Transporte de hierro en plantas.
Tradicionalmente se creía que el transporte (así como el proceso de absorción) se produce en forma de ion divalente (Fe²⁺), considerado por muchos investigadores como la única forma de hierro activo. Se observó que el manganeso y el cobre desempeñan un papel importante en la regulación del contenido de hierro activo en las plantas, catalizando los procesos redox asociados al hierro (Fe²⁺ → Fe³⁺). Entre otras cosas, ambos elementos provocan la oxidación de cantidades excesivas de hierro divalente a su forma trivalente e inactiva. Además del manganeso y el cobre, el fósforo también influye en la actividad del hierro en las plantas. Específicamente, las altas concentraciones de fósforo pueden provocar la precipitación de fosfato de hierro en los haces vasculares, impidiendo su posterior transporte. Otros estudios sugieren la posibilidad de otro mecanismo de transporte de hierro en las plantas, concretamente en forma de quelatos de hierro naturales, que protegen simultáneamente al hierro de su inactividad. Generalmente se asume que la transferencia de hierro de las hojas más viejas a las más jóvenes o a los tejidos meristemáticos (tejidos generativos) no es muy significativa, como lo demuestran estudios con el isótopo 55Fe, entre otros. Se ha observado que el hierro contenido en las hojas inferiores está poco disponible para los tejidos jóvenes en desarrollo, lo que provoca que los tejidos meristemáticos sean los primeros en presentar deficiencia de hierro.

Deficiencias y excesos de hierro: síntomas.
Un síntoma característico de la deficiencia de hierro en las plantas es la clorosis, que aparece inicialmente en las hojas más jóvenes.
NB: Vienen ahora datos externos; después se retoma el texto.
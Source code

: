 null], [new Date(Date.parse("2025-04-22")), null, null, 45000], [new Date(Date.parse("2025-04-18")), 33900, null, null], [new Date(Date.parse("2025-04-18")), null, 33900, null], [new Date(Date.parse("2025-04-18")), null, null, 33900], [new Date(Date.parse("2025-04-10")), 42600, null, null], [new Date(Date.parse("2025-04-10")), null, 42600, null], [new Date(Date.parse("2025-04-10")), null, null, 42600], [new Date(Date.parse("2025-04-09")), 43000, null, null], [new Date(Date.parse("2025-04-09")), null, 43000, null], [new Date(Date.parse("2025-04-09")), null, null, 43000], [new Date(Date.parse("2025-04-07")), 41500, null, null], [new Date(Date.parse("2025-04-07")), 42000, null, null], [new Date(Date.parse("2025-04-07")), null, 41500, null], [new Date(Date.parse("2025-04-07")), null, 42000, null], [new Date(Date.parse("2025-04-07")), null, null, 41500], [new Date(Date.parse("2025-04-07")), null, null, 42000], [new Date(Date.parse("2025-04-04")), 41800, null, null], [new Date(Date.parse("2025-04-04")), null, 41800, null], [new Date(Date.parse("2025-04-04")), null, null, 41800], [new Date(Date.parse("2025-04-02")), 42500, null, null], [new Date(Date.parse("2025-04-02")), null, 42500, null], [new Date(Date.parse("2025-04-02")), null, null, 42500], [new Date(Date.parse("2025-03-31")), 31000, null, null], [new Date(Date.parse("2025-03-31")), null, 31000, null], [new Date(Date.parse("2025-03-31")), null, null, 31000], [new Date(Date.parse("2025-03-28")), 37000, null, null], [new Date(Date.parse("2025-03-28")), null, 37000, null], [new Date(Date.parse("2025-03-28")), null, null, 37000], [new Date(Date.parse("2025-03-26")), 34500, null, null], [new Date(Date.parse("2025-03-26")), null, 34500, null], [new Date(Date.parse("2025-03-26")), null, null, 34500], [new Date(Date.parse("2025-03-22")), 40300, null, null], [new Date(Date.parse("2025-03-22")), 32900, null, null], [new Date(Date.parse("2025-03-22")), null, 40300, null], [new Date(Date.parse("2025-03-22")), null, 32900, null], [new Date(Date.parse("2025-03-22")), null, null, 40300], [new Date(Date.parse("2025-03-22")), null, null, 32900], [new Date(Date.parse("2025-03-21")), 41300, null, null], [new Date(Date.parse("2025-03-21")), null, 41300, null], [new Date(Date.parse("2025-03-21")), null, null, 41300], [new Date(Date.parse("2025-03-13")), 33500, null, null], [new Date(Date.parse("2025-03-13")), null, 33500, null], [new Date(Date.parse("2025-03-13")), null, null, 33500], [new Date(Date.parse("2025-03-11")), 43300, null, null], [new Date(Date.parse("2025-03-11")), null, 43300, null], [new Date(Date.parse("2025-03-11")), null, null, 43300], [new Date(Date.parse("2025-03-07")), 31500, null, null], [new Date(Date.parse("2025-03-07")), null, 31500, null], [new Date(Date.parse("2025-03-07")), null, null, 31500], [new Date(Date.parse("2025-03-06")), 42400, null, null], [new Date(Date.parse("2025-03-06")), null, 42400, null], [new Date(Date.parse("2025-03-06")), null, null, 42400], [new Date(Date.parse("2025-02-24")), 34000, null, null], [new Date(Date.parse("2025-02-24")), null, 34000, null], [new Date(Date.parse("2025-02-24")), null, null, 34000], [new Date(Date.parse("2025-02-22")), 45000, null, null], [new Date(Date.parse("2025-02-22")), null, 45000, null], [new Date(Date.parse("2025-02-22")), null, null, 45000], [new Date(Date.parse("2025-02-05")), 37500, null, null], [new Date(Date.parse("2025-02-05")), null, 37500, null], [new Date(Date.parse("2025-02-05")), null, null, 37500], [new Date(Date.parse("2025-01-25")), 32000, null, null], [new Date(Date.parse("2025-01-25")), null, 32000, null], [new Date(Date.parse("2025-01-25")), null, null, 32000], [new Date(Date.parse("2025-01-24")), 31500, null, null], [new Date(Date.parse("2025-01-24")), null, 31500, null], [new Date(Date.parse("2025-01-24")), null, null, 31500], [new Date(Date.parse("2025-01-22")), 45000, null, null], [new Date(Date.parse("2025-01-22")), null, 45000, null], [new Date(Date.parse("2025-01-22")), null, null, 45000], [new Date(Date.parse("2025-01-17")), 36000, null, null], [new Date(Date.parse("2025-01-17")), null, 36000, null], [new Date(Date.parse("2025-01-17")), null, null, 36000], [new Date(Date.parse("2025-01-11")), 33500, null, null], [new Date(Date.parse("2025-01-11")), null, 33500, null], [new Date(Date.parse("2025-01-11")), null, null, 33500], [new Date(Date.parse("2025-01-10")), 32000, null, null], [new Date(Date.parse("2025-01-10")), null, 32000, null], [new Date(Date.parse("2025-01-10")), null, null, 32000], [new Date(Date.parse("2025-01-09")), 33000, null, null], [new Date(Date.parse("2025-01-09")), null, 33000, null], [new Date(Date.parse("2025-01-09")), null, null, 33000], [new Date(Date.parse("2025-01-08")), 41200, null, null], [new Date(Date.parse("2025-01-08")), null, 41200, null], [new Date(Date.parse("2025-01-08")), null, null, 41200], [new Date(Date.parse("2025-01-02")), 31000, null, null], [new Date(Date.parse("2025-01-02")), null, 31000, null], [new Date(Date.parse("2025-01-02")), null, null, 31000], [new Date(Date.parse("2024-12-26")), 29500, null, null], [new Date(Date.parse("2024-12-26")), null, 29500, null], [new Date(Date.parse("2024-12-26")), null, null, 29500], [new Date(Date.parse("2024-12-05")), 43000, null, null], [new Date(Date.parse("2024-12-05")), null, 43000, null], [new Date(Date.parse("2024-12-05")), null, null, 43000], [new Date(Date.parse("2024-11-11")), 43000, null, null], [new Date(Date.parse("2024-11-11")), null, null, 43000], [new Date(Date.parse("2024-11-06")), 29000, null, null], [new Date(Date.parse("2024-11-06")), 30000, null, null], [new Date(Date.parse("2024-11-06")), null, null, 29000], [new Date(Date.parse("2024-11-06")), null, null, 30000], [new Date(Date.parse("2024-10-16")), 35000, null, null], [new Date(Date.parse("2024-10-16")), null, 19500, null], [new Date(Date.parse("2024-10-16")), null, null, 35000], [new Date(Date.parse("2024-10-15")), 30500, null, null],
Las hojas cloróticas adquieren una decoloración amarillenta o incluso blanquecina, lo que indica una completa falta de clorofila en los tejidos. El punto de crecimiento no muere, pero su desarrollo se ve atrofiado. Las hojas más viejas suelen permanecer verdes o solo parcialmente decoloradas: a lo largo de los haces vasculares principales, el tejido permanece verde, mientras que el resto de la lámina foliar se vuelve casi verde claro. También se encontró que la deficiencia de hierro resultó en una disminución de la asimilación de CO2 en más de la mitad, una disminución de la clorofila a en más del 80%, de la clorofila en más del 85%, del caroteno en más del 70% y de la xantofila en casi el 60%. Después de agregar hierro al medio, el reverdecimiento volvió a la normalidad después de aproximadamente tres semanas, siendo las hojas más jóvenes las primeras en ponerse verdes. Los resultados citados indican que la deficiencia de hierro causa un subdesarrollo general de los cloroplastos y una reducción en el contenido de clorofila. Se especula que la acción del hierro está relacionada con la síntesis de proteínas, que posteriormente determina los niveles de clorofilas, carotenoides y xantofilas. Varios investigadores han informado sobre el efecto del hierro en la síntesis de proteínas; se ha observado que la deficiencia de hierro reduce el contenido de proteínas en las plantas en favor de compuestos orgánicos solubles de nitrógeno. Además, se ha descubierto que la deficiencia de hierro inhibe específicamente los procesos enzimáticos catalizados por metaloenzimas que contienen Fe, como la catalasa, la peroxidasa, la citocromo oxidasa y otras.
También se conocen síntomas de exceso de hierro en las plantas. Una característica del exceso de hierro es la coloración oscura e intensa de las hojas, combinada con un crecimiento atrofiado de la planta y el pardeamiento de las raíces. La asimilación de CO2 se reduce entonces significativamente.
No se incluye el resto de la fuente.